On Fri, Jan 12, 2018 at 10:56:00AM -0800, csilvers wrote:
> > This is a resubmission of Jeff King's patch series to speed up git tag
> > --contains with some changes. It's been cooking for a while as:
> Replying to this 6-year-old thread:
> Is there any chance this could be resurrected? We are using
> phabricator, which uses `git branch --contains` as part of its
> workflow. Our repo has ~1000 branches on it, and the contains
> operation is eating up all our CPU (and time). It would be very
> helpful to us to make this faster!
> (The original thread is at
Sorry, this got thrown on my "to respond" pile and languished.
There are actually three things that make "git branch --contains" slow.
First, if you're filtering 1000 branches, we'll run 1000 merge-base
traversals, which may walk over the same commits multiple times.

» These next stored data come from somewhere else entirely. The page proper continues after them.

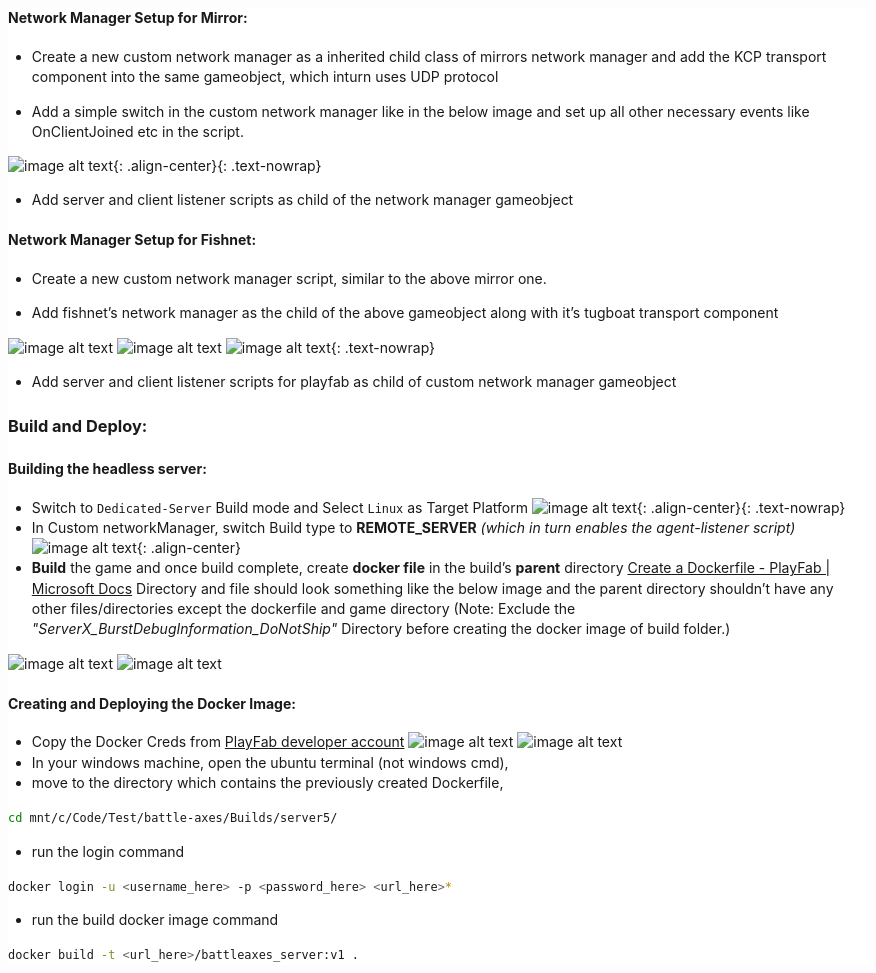 #### Network Manager Setup for Mirror:

* Create a new custom network manager as a inherited child class of mirrors network manager and add the KCP transport component into the same gameobject, which inturn uses UDP protocol

* Add a simple switch in the custom network manager like in the below image and set up all other necessary events like OnClientJoined etc in the script.

![image alt text](https://res.cloudinary.com/dwfkishzf/image/upload/c_scale,w_627/v1676878048/Blogsite1/unity/deployingtocloud/image_0_ggiwyx.png){: .align-center}{: .text-nowrap}

* Add server and client listener scripts as child of the network manager gameobject

#### Network Manager Setup for Fishnet:

* Create a new custom network manager script, similar to the above mirror one.

* Add fishnet’s network manager as the child of the above gameobject along with it’s tugboat transport component

![image alt text](https://res.cloudinary.com/dwfkishzf/image/upload/c_scale,w_240/v1676878048/Blogsite1/unity/deployingtocloud/image_1_co4xmc.png) ![image alt text](https://res.cloudinary.com/dwfkishzf/image/upload/c_scale,w_240/v1676878048/Blogsite1/unity/deployingtocloud/image_2_mhaehy.png) ![image alt text](https://res.cloudinary.com/dwfkishzf/image/upload/c_scale,w_240/v1676878047/Blogsite1/unity/deployingtocloud/image_3_d6mwtl.png){: .text-nowrap}

* Add server and client listener scripts for playfab as child of custom network manager gameobject

### Build and Deploy:
#### Building the headless server:
* Switch to `Dedicated-Server` Build mode and Select `Linux` as Target Platform
![image alt text](https://res.cloudinary.com/dwfkishzf/image/upload/c_scale,w_450/v1676878048/Blogsite1/unity/deployingtocloud/image_4_z8g7w9.png){: .align-center}{: .text-nowrap}
* In Custom networkManager, switch Build type to **REMOTE_SERVER**
*(which in turn enables the agent-listener script)*
![image alt text](https://res.cloudinary.com/dwfkishzf/image/upload/c_scale,w_450/v1676878048/Blogsite1/unity/deployingtocloud/image_5_lqulud.png){: .align-center}
* **Build** the game and once build complete, create **docker file** in the build’s **parent** directory 
[Create a Dockerfile - PlayFab \| Microsoft Docs](https://docs.microsoft.com/en-us/gaming/playfab/features/multiplayer/servers/deploying-linux-based-builds#create-a-dockerfile)
Directory and file should look something like the below image and the parent directory shouldn’t have any other files/directories except the dockerfile and game directory 
(Note: Exclude the *"ServerX_BurstDebugInformation_DoNotShip"* Directory before creating the docker image of build folder.)

![image alt text](https://res.cloudinary.com/dwfkishzf/image/upload/c_scale,w_200/v1676878049/Blogsite1/unity/deployingtocloud/image_6_ca0unr.png)  ![image alt text](https://res.cloudinary.com/dwfkishzf/image/upload/c_scale,w_500/v1676878049/Blogsite1/unity/deployingtocloud/image_7_ptlqzo.png)

#### Creating and Deploying the Docker Image:
* Copy the Docker Creds from [PlayFab developer account](https://developer.playfab.com/)
![image alt text](https://res.cloudinary.com/dwfkishzf/image/upload/c_scale,w_350/v1676878047/Blogsite1/unity/deployingtocloud/image_8_zzs3sd.png) ![image alt text](https://res.cloudinary.com/dwfkishzf/image/upload/c_scale,w_350/v1676878049/Blogsite1/unity/deployingtocloud/image_9_jbrowe.png)
* In your windows machine, open the ubuntu terminal (not windows cmd), 
* move to the directory which contains the previously created Dockerfile, 
```bash
cd mnt/c/Code/Test/battle-axes/Builds/server5/
```
* run the login command 
```bash
docker login -u <username_here> -p <password_here> <url_here>*
```
* run the build docker image command
```bash
docker build -t <url_here>/battleaxes_server:v1 .
```
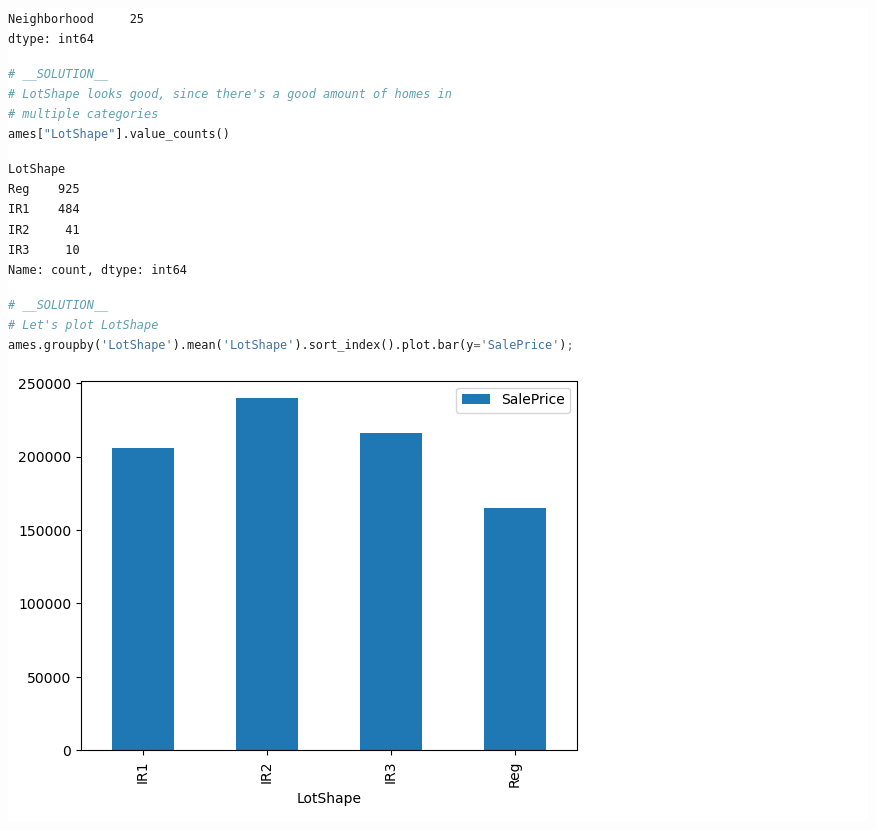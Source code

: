     Neighborhood     25
    dtype: int64




```python
# __SOLUTION__
# LotShape looks good, since there's a good amount of homes in
# multiple categories
ames["LotShape"].value_counts()
```




    LotShape
    Reg    925
    IR1    484
    IR2     41
    IR3     10
    Name: count, dtype: int64




```python
# __SOLUTION__
# Let's plot LotShape
ames.groupby('LotShape').mean('LotShape').sort_index().plot.bar(y='SalePrice');
```


    
![png](index_files/index_29_0.png)
    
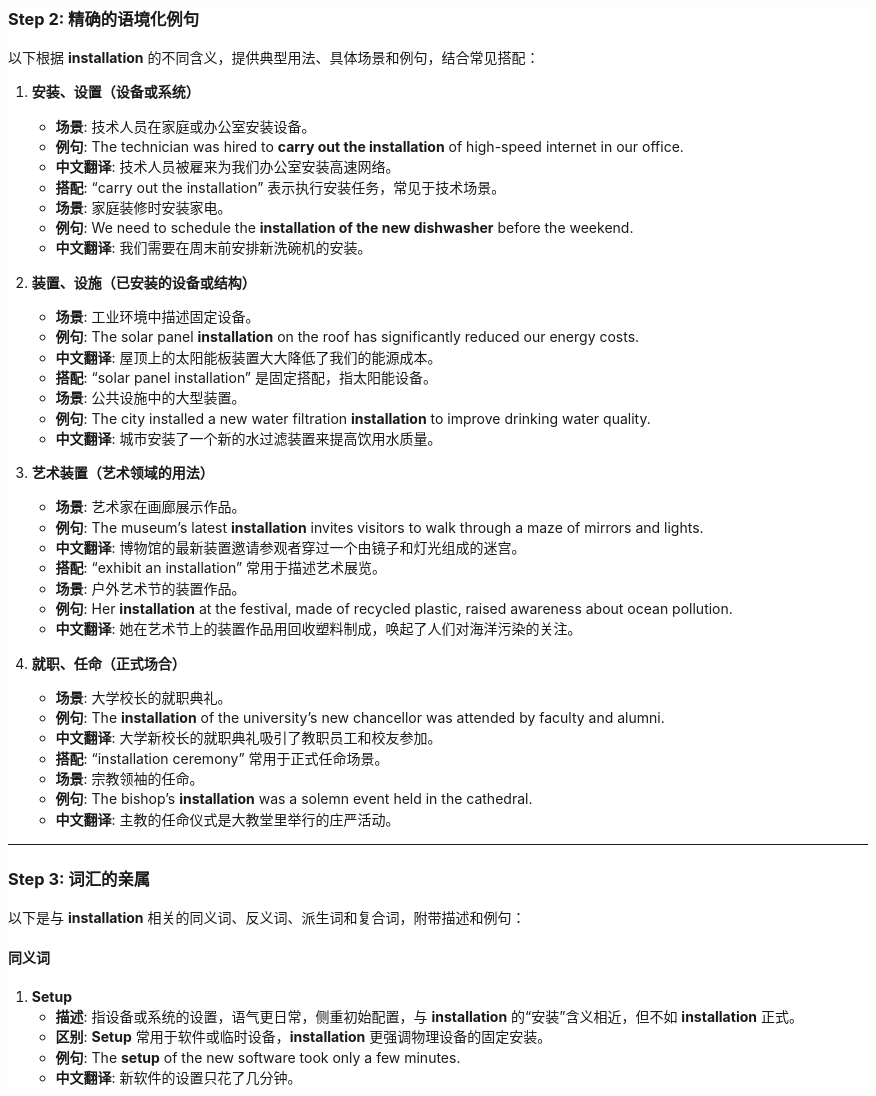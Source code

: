 
### Step 2: 精确的语境化例句

以下根据 **installation** 的不同含义，提供典型用法、具体场景和例句，结合常见搭配：

1. **安装、设置（设备或系统）**  
   - **场景**: 技术人员在家庭或办公室安装设备。  
   - **例句**: The technician was hired to **carry out the installation** of high-speed internet in our office.  
   - **中文翻译**: 技术人员被雇来为我们办公室安装高速网络。  
   - **搭配**: “carry out the installation” 表示执行安装任务，常见于技术场景。  
   - **场景**: 家庭装修时安装家电。  
   - **例句**: We need to schedule the **installation of the new dishwasher** before the weekend.  
   - **中文翻译**: 我们需要在周末前安排新洗碗机的安装。

2. **装置、设施（已安装的设备或结构）**  
   - **场景**: 工业环境中描述固定设备。  
   - **例句**: The solar panel **installation** on the roof has significantly reduced our energy costs.  
   - **中文翻译**: 屋顶上的太阳能板装置大大降低了我们的能源成本。  
   - **搭配**: “solar panel installation” 是固定搭配，指太阳能设备。  
   - **场景**: 公共设施中的大型装置。  
   - **例句**: The city installed a new water filtration **installation** to improve drinking water quality.  
   - **中文翻译**: 城市安装了一个新的水过滤装置来提高饮用水质量。

3. **艺术装置（艺术领域的用法）**  
   - **场景**: 艺术家在画廊展示作品。  
   - **例句**: The museum’s latest **installation** invites visitors to walk through a maze of mirrors and lights.  
   - **中文翻译**: 博物馆的最新装置邀请参观者穿过一个由镜子和灯光组成的迷宫。  
   - **搭配**: “exhibit an installation” 常用于描述艺术展览。  
   - **场景**: 户外艺术节的装置作品。  
   - **例句**: Her **installation** at the festival, made of recycled plastic, raised awareness about ocean pollution.  
   - **中文翻译**: 她在艺术节上的装置作品用回收塑料制成，唤起了人们对海洋污染的关注。

4. **就职、任命（正式场合）**  
   - **场景**: 大学校长的就职典礼。  
   - **例句**: The **installation** of the university’s new chancellor was attended by faculty and alumni.  
   - **中文翻译**: 大学新校长的就职典礼吸引了教职员工和校友参加。  
   - **搭配**: “installation ceremony” 常用于正式任命场景。  
   - **场景**: 宗教领袖的任命。  
   - **例句**: The bishop’s **installation** was a solemn event held in the cathedral.  
   - **中文翻译**: 主教的任命仪式是大教堂里举行的庄严活动。

---

### Step 3: 词汇的亲属

以下是与 **installation** 相关的同义词、反义词、派生词和复合词，附带描述和例句：

#### 同义词
1. **Setup**  
   - **描述**: 指设备或系统的设置，语气更日常，侧重初始配置，与 **installation** 的“安装”含义相近，但不如 **installation** 正式。  
   - **区别**: **Setup** 常用于软件或临时设备，**installation** 更强调物理设备的固定安装。  
   - **例句**: The **setup** of the new software took only a few minutes.  
   - **中文翻译**: 新软件的设置只花了几分钟。
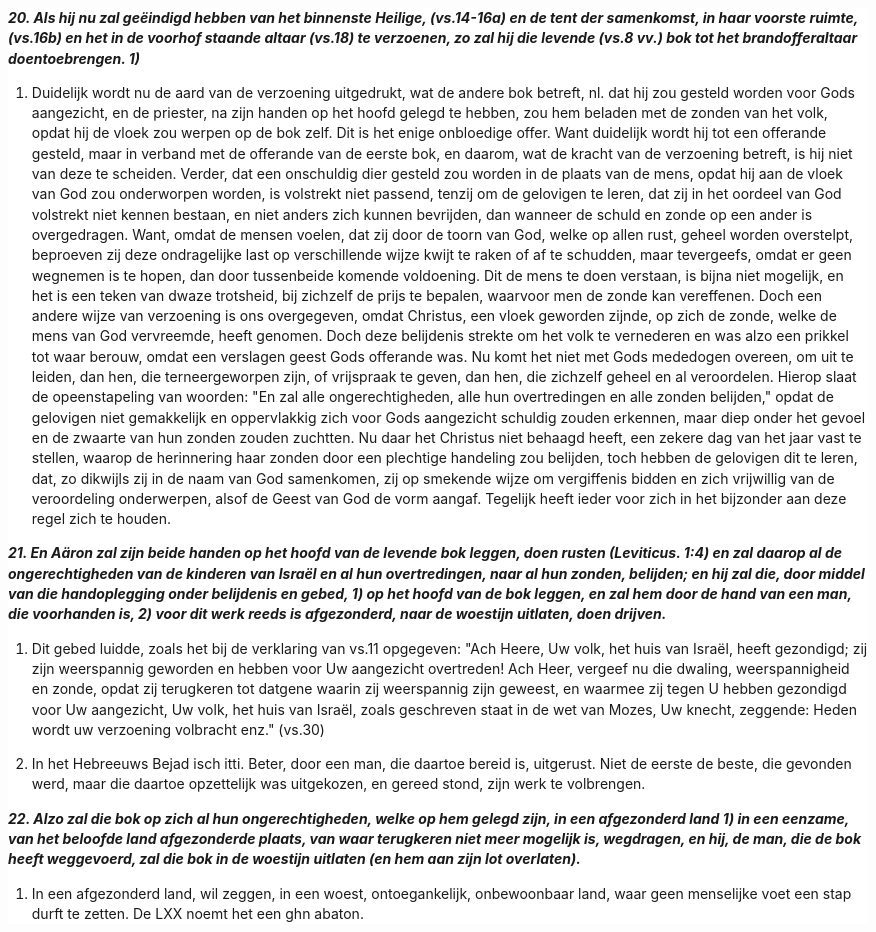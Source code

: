 ***20. Als hij nu zal geëindigd hebben van het binnenste Heilige, (vs.14-16a) en de tent der samenkomst, in haar voorste ruimte, (vs.16b) en het in de voorhof staande altaar (vs.18) te verzoenen, zo zal hij die levende (vs.8 vv.) bok tot het brandofferaltaar doentoebrengen. 1)***

1) Duidelijk wordt nu de aard van de verzoening uitgedrukt, wat de andere bok betreft, nl. dat hij zou gesteld worden voor Gods aangezicht, en de priester, na zijn handen op het hoofd gelegd te hebben, zou hem beladen met de zonden van het volk, opdat hij de vloek zou werpen op de bok zelf. Dit is het enige onbloedige offer. Want duidelijk wordt hij tot een offerande gesteld, maar in verband met de offerande van de eerste bok, en daarom, wat de kracht van de verzoening betreft, is hij niet van deze te scheiden. Verder, dat een onschuldig dier gesteld zou worden in de plaats van de mens, opdat hij aan de vloek van God zou onderworpen worden, is volstrekt niet passend, tenzij om de gelovigen te leren, dat zij in het oordeel van God volstrekt niet kennen bestaan, en niet anders zich kunnen bevrijden, dan wanneer de schuld en zonde op een ander is overgedragen. Want, omdat de mensen voelen, dat zij door de toorn van God, welke op allen rust, geheel worden overstelpt, beproeven zij deze ondragelijke last op verschillende wijze kwijt te raken of af te schudden, maar tevergeefs, omdat er geen wegnemen is te hopen, dan door tussenbeide komende voldoening. Dit de mens te doen verstaan, is bijna niet mogelijk, en het is een teken van dwaze trotsheid, bij zichzelf de prijs te bepalen, waarvoor men de zonde kan vereffenen. Doch een andere wijze van verzoening is ons overgegeven, omdat Christus, een vloek geworden zijnde, op zich de zonde, welke de mens van God vervreemde, heeft genomen. Doch deze belijdenis strekte om het volk te vernederen en was alzo een prikkel tot waar berouw, omdat een verslagen geest Gods offerande was. Nu komt het niet met Gods mededogen overeen, om uit te leiden, dan hen, die terneergeworpen zijn, of vrijspraak te geven, dan hen, die zichzelf geheel en al veroordelen. Hierop slaat de opeenstapeling van woorden: "En zal alle ongerechtigheden, alle hun overtredingen en alle zonden belijden," opdat de gelovigen niet gemakkelijk en oppervlakkig zich voor Gods aangezicht schuldig zouden erkennen, maar diep onder het gevoel en de zwaarte van hun zonden zouden zuchtten. Nu daar het Christus niet behaagd heeft, een zekere dag van het jaar vast te stellen, waarop de herinnering haar zonden door een plechtige handeling zou belijden, toch hebben de gelovigen dit te leren, dat, zo dikwijls zij in de naam van God samenkomen, zij op smekende wijze om vergiffenis bidden en zich vrijwillig van de veroordeling onderwerpen, alsof de Geest van God de vorm aangaf. Tegelijk heeft ieder voor zich in het bijzonder aan deze regel zich te houden.

***21. En Aäron zal zijn beide handen op het hoofd van de levende bok leggen, doen rusten (Leviticus. 1:4) en zal daarop al de ongerechtigheden van de kinderen van Israël en al hun overtredingen, naar al hun zonden, belijden; en hij zal die, door middel van die handoplegging onder belijdenis en gebed, 1) op het hoofd van de bok leggen, en zal hem door de hand van een man, die voorhanden is, 2) voor dit werk reeds is afgezonderd, naar de woestijn uitlaten, doen drijven.***

1) Dit gebed luidde, zoals het bij de verklaring van vs.11 opgegeven: "Ach Heere, Uw volk, het huis van Israël, heeft gezondigd; zij zijn weerspannig geworden en hebben voor Uw aangezicht overtreden! Ach Heer, vergeef nu die dwaling, weerspannigheid en zonde, opdat zij terugkeren tot datgene waarin zij weerspannig zijn geweest, en waarmee zij tegen U hebben gezondigd voor Uw aangezicht, Uw volk, het huis van Israël, zoals geschreven staat in de wet van Mozes, Uw knecht, zeggende: Heden wordt uw verzoening volbracht enz." (vs.30)

2) In het Hebreeuws Bejad isch itti. Beter, door een man, die daartoe bereid is, uitgerust. Niet de eerste de beste, die gevonden werd, maar die daartoe opzettelijk was uitgekozen, en gereed stond, zijn werk te volbrengen.

***22. Alzo zal die bok op zich al hun ongerechtigheden, welke op hem gelegd zijn, in een afgezonderd land 1) in een eenzame, van het beloofde land afgezonderde plaats, van waar terugkeren niet meer mogelijk is, wegdragen, en hij, de man, die de bok heeft weggevoerd, zal die bok in de woestijn uitlaten (en hem aan zijn lot overlaten).***

1) In een afgezonderd land, wil zeggen, in een woest, ontoegankelijk, onbewoonbaar land, waar geen menselijke voet een stap durft te zetten. De LXX noemt het een ghn abaton.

These days "tag --contains" uses a different algorithm that can look at
all heads in a single traversal. But the downside is that it's
depth-first, so it tends to walk down to the roots. That's generally OK
for tags, since you often have ancient tags that mean getting close to
the roots anyway.
But for branches, they're more likely to be recent, and you can get away
without going very deep into the history.
So it's a tradeoff. There's no run-time switch to flip between them, but
a patch like this:
diff --git a/builtin/branch.c b/builtin/branch.c
index 8dcc2ed058..4d674e86d5 100644
@@ -404,6 +404,7 @@ static void print_ref_list(struct ref_filter *filter,
struct ref_sorting *sortin
memset(&array, 0, sizeof(array));
+ filter->with_commit_tag_algo = 1;
filter_refs(&array, filter, filter->kind | FILTER_REFS_INCLUDE_BROKEN);
drops my run of "git branch -a --contains HEAD~100" from 8.6s to
0.4s on a repo with ~1800 branches. That sounds good, but on a repo with
a smaller number of branches, we may actually end up slower (because we
dig further down in history, and don't benefit from the multiple-branch
I tried to do a "best of both" algorithm in:
which finds arbitrary numbers of merge bases in a single traversal. It
did seem to work, but I felt uneasy about some of the corner cases.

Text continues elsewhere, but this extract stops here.